This weekend Joe Weinman posted a two part article on GigOM, as a follow up to his earlier Market for Melons paper, in which he claims that usage based charging for consumer broadband is inevitable. According to Joe this change to metered broadband will be driven not by operators, but by rational consumer behaviour:
Bottom line: it is not the proprietors driving this dynamic, but the customers themselves acting out of pure, rational self-interest—light users, by deciding not to subsidize the heavy ones, foster the vitality of the pay-per-use model.
Understandably this suggestion had many GigOM readers choking on their potato salad. Some “spirited debate” then ensued; he was preaching to the All You Can Eat crowd here after all, not the Weight Watchers.
What I found interesting was that this rational purchasing decision – the desire not to overpay – is actually something that I would attribute much more heavily to the business customers I speak to.
There is a certain amount of symbiosis between the consumer and enterprise wireline access market, especially from my viewpoint in the UK, given the wholesale market backdrop of the Openreach monopoly. However, the customer behaviour and attitude to cost is different. Whereas consumers have unpredictable binges on media content, enterprises have IT policies, with more tightly controlled, monitored and therefore predictable traffic patterns. So, in a tough economic climate, pay per drink should be attractive to the enterprise.
Here are my relevant observations from the field:
- It is getting messy out there. Fierce price competition is not going away; enterprise customers have become extremely picky, sales cycles have become longer, and operators are desperately trying to reduce install and recurring costs to close deals.
- Price sensitivity means there is much more activity at the point where “business” broadband (copper access) meet fiber access services. Less attention is being paid to the SLA and business-grade suitability of services.
- There is clearly strong demand for more flexible pricing structures in enterprise services. The price gap between 10Mb and 100Mb fiber access is a major sticking point. Why must we pick from the set menu of 10/100/1000Mb fibre access?

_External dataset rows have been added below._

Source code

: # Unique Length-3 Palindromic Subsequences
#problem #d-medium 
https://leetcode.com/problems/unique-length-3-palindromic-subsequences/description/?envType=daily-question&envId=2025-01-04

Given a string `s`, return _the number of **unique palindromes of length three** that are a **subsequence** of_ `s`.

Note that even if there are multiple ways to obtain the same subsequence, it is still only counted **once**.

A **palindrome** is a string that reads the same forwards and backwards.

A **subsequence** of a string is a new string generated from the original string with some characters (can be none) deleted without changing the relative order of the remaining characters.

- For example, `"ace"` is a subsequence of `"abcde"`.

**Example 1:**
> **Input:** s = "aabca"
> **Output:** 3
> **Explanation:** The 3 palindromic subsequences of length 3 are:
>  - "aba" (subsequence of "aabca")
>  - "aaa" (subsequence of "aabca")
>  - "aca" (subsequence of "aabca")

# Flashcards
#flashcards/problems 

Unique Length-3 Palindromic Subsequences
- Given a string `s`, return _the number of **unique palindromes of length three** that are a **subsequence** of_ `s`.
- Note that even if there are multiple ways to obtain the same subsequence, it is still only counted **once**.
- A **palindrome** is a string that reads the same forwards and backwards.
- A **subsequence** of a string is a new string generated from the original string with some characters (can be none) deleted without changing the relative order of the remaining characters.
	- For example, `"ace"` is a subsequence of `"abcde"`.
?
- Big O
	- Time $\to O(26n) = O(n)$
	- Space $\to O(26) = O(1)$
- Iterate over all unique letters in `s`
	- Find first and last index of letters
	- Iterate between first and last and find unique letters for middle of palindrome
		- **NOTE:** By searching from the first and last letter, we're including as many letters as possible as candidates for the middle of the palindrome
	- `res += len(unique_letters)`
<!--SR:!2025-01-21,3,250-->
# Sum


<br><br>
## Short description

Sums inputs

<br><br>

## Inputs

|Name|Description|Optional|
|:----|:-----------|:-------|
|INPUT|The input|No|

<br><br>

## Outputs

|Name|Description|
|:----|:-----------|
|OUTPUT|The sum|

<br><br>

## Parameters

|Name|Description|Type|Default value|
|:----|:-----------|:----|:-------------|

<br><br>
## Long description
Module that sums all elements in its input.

It seems clear that any kind of pricing innovation in enterprise wireline would be very gladly received right now. I would say most IT Directors do not make the same irrational decisions that consumers might. This is a numbers game. Overpaying for a collection of underutilised 100Mb fiber access circuits at £2-3k install and up to £5-20k annually is a totally different matter to free install and £300 per year for home broadband.
I can’t say that metered fiber access is inevitable any time soon – too much is dependant on the wholesale pricing – but I’d say that the customer motivation to drive this is much stronger in the high bandwidth market.
Are any UK operators up to the challenge of being the first to offer usage based charging for enterprise, without waiting for Ofcom and Openreach to change the game?
Joe sent me a message to reinforce the point out that he was referring to wireline *and* wireless broadband, where tiered pricing is already taking hold. Point noted!